Le risque de développer une tumeur, qu’elle soit bénigne ou maline, augmente régulièrement avec l’âge, dès 1 an. À 10 ans, il est 20 fois plus important que pour les chats de moins d’un an. Il atteint un plateau à 16 ans d’âge (risque 38 fois plus important que pour les chats < 1 an). Puis, il chute après 20 ans, mais le nombre d’animaux dans cette classe d’âge est trop faible pour pouvoir considérer cette dernière tendance comme avérée.

Devon Rex = Européen

Les races des chats n’étaient renseignées dans l’analyse statistique que lorsque plus de 90 sujets étaient représentés. Dans les autres cas, les sujets étaient entrés comme “autre race”. Ainsi, 18 races différentes sont renseignées, la plus représentée étant logiquement le chat Européen. Comme c’est aussi la race ayant la proportion la plus élevée de tumeurs (40,9 % des sujets), les comparaisons de fréquence ont été réalisées en la prenant en référence. La fréquence des tumeurs dans les autres races variait de 15,9 % pour les Sacré de Birmanie, à 34,4 % pour les Chartreux (voir le tableau ci-dessous). Les chats ayant la plus faible proportion de tumeurs maligne sont les Burmese (62,2 % des tumeurs). Les Devon Rex sont la race renseignée avec l’une des plus faibles fréquence de tumeurs (18,9 %), mais la fréquence de malignité la plus élevée (94,1 %).

Classement par fréquence d’occurrence des tumeurs selon la race (une race n’est citée que lorsque plus de 90 sujets sont présents dans le registre), sur les données suisses de 1965 à 2008 (LeFil, d'après Graf et al., 2015).

 

Malignité élevée : mélanomes et tumeurs osseuses

Le type de tissu affecté révèle une nette dominance des tumeurs épithéliales (43,1 % des tumeurs), qui sont malignes dans près des trois quarts des cas (73,9 %). Suivent : les tumeurs mésenchymateuses (28,0 %, malignes à 84,8 %) et les tumeurs lymphoïdes (21,3 %), presque toujours malignes (89,3 %). Les mélanomes (1,9 % des tumeurs) et les tumeurs osseuses (1,8 %) sont également presque toujours malignes (>93,5 %).
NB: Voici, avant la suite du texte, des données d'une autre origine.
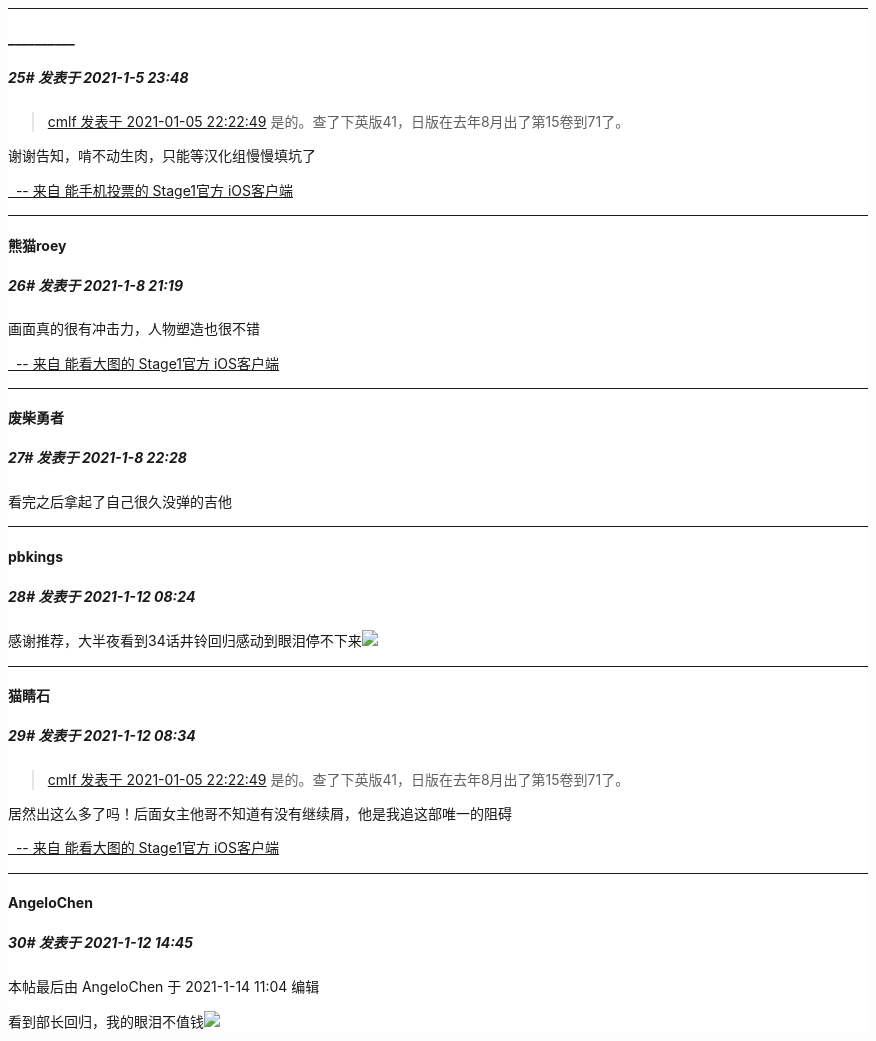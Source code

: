 *****

####  __________  
##### 25#       发表于 2021-1-5 23:48

<blockquote><a href="httphttps://bbs.saraba1st.com/2b/forum.php?mod=redirect&amp;goto=findpost&amp;pid=49949305&amp;ptid=1981060" target="_blank">cmlf 发表于 2021-01-05 22:22:49</a>
是的。查了下英版41，日版在去年8月出了第15卷到71了。</blockquote>谢谢告知，啃不动生肉，只能等汉化组慢慢填坑了

[  -- 来自 能手机投票的 Stage1官方 iOS客户端](https://itunes.apple.com/fi/app/saraba1st/id1221237470?mt=8)

*****

####  熊猫roey  
##### 26#       发表于 2021-1-8 21:19

画面真的很有冲击力，人物塑造也很不错

[  -- 来自 能看大图的 Stage1官方 iOS客户端](https://itunes.apple.com/fi/app/saraba1st/id1221237470?mt=8)

*****

####  废柴勇者  
##### 27#       发表于 2021-1-8 22:28

看完之后拿起了自己很久没弹的吉他 

*****

####  pbkings  
##### 28#       发表于 2021-1-12 08:24

感谢推荐，大半夜看到34话井铃回归感动到眼泪停不下来<img src="https://static.saraba1st.com/image/smiley/face2017/194.png" referrerpolicy="no-referrer">

*****

####  猫睛石  
##### 29#       发表于 2021-1-12 08:34

<blockquote><a href="httphttps://bbs.saraba1st.com/2b/forum.php?mod=redirect&amp;goto=findpost&amp;pid=49949305&amp;ptid=1981060" target="_blank">cmlf 发表于 2021-01-05 22:22:49</a>
是的。查了下英版41，日版在去年8月出了第15卷到71了。</blockquote>居然出这么多了吗！后面女主他哥不知道有没有继续屑，他是我追这部唯一的阻碍

[  -- 来自 能看大图的 Stage1官方 iOS客户端](https://itunes.apple.com/fi/app/saraba1st/id1221237470?mt=8)

*****

####  AngeloChen  
##### 30#       发表于 2021-1-12 14:45

 本帖最后由 AngeloChen 于 2021-1-14 11:04 编辑 

看到部长回归，我的眼泪不值钱<img src="https://static.saraba1st.com/image/smiley/face2017/139.png" referrerpolicy="no-referrer">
Localisation et taux de malignité

Quant à la localisation, la peau est le site privilégié des tumeurs félines : elle est concernée dans plus du quart des cas (27,1 %, et dans 63,4 % des cas il s’agit de tumeurs épithéliales), devant le tissu conjonctif (19,0 %, presque toujours – 97,7 % - des tumeurs mésenchymateuses). Les autres localisations sont largement moins fréquentes (voir le graphique principal). Toutefois, le taux de malignité des tumeurs de ces localisations est relativement faible (65 % pour la peau, 85 % pour le tissu conjonctif) par rapport aux ganglions lymphatiques (97,7 %), aux tumeurs osseuses, de la cavité abdominale ou encore du tractus urinaire (>90 % pour chacune). Les seuls reproches qui pourraient être faits à cette étude est de ne pas présenter une évolution temporelle de la fréquence des tumeurs par type, ni d'avoir exploré le statut virologique et vaccinal des chats — mais ces dernières informations n'étaient pas forcément disponibles.